To see that's not an inverse semigroup, the equation [which actually turns out to be an identity]: $(a, b)(p, q)(a, b) = (a, q)(a, b) = (a, b)$ with unknown $(p, q)$ accepts as solution any element of the semigroup. And any solution also verifies the "dual" equation/identity $(p, q)(a, b)(p, q) = (p, q)$. So this semigroup is a regular semigroup that is as far from an inverse semigroup as possible (in that class inverses must be unique), well, unless $A$ has single element.

So, is the statement I quoted from Howie's book simply erroneous or should it be interpreted in some way that eludes me? (There doesn't seem to be an errata for the book, by the way.)

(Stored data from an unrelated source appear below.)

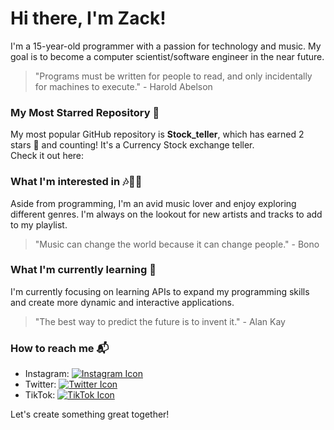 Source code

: # Hi there, I'm Zack!

I'm a 15-year-old programmer with a passion for technology and music. My goal is to become a computer scientist/software engineer in the near future.

> "Programs must be written for people to read, and only incidentally for machines to execute." - Harold Abelson

### My Most Starred Repository 🚀
My most popular GitHub repository is **Stock_teller**, which has earned 2 stars 🌟 and counting! It's a Currency Stock exchange teller.
<br>
Check it out here: [![<your-repository-name>](https://img.shields.io/badge/Stock_teller-blueviolet?style=for-the-badge)](https://github.com/king101-bit/Stock_teller)

### What I'm interested in 🎶👨‍💻
Aside from programming, I'm an avid music lover and enjoy exploring different genres. I'm always on the lookout for new artists and tracks to add to my playlist.

> "Music can change the world because it can change people." - Bono

### What I'm currently learning 🌱
I'm currently focusing on learning APIs to expand my programming skills and create more dynamic and interactive applications.

> "The best way to predict the future is to invent it." - Alan Kay

### How to reach me 📬
- Instagram: [![Instagram Icon](https://img.shields.io/badge/-Instagram-E1306C?style=for-the-badge&logo=instagram&logoColor=white)](https://www.instagram.com/prod.krxzydev/)
  <br>
- Twitter: [![Twitter Icon](https://img.shields.io/badge/-Twitter-1DA1F2?style=for-the-badge&logo=twitter&logoColor=white)](https://twitter.com/krxzydev)
  <br>
- TikTok: [![TikTok Icon](https://img.shields.io/badge/-TikTok-000000?style=for-the-badge&logo=tiktok&logoColor=white)](https://www.tiktok.com/@krxzy_krabs?_t=8bGW0feTl3O&_r=1)

Let's create something great together!
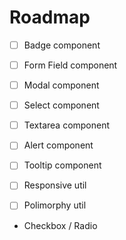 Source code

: # Roadmap

- [ ] Badge component

- [ ] Form Field component

- [ ] Modal component

- [ ] Select component

- [ ] Textarea component

- [ ] Alert component

- [ ] Tooltip component

- [ ] Responsive util

- [ ] Polimorphy util

- Checkbox / Radio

In Chapter 5 [p. 145], Howie defines an inverse semigroup as an I-semigroup $S$ such that, additionally, for all $x, y \in S$, $xx^*yy^*=yy^*xx^*$. Howie then proves correctly that this definition is equivalent with the [more typical] definition that every element has a unique inverse [in Theorem 5.1.1(4)]. He then proves [Proposition 5.1.2(1)] that in an inverse semigroup $(xy)^* = y^*x^*$ also holds, so an inverse semigroup is also a *-semigroup.

Howie doesn't attempt however to back up his claim from p. 103 that a semigroup that is both a *-semigroup and a I-semigroup is inverse, and it's easy to see that in an I-semigroup that's also a *-semigroup, $xx^*yy^*=yy^*xx^*$ may not hold: in the semigroup example [rectangular band] of Nordahl and Scheiblich: $(a,b)(b,a)(c,d)(d,c) = (a,c)$ but $(c,d)(d,c)(a,b)(b,a) = (c,a)$, so these aren't equal unless the semigroup is trivial.

So there no surprises in Chapter 5, i.e. the problematic statement is localized on p. 103.

I think this is a mistake, there are several well-known and much studied classes of regular *-semigroups. At the end of page 102, Howie even writes so "$a^{-1}$ is an inverse of $a$", not "$a^{-1}$ is the unique inverse of $a$". Using $a^{-1}$ to mean "an inverse" rather than "the unique inverse" could easily lead to confusion.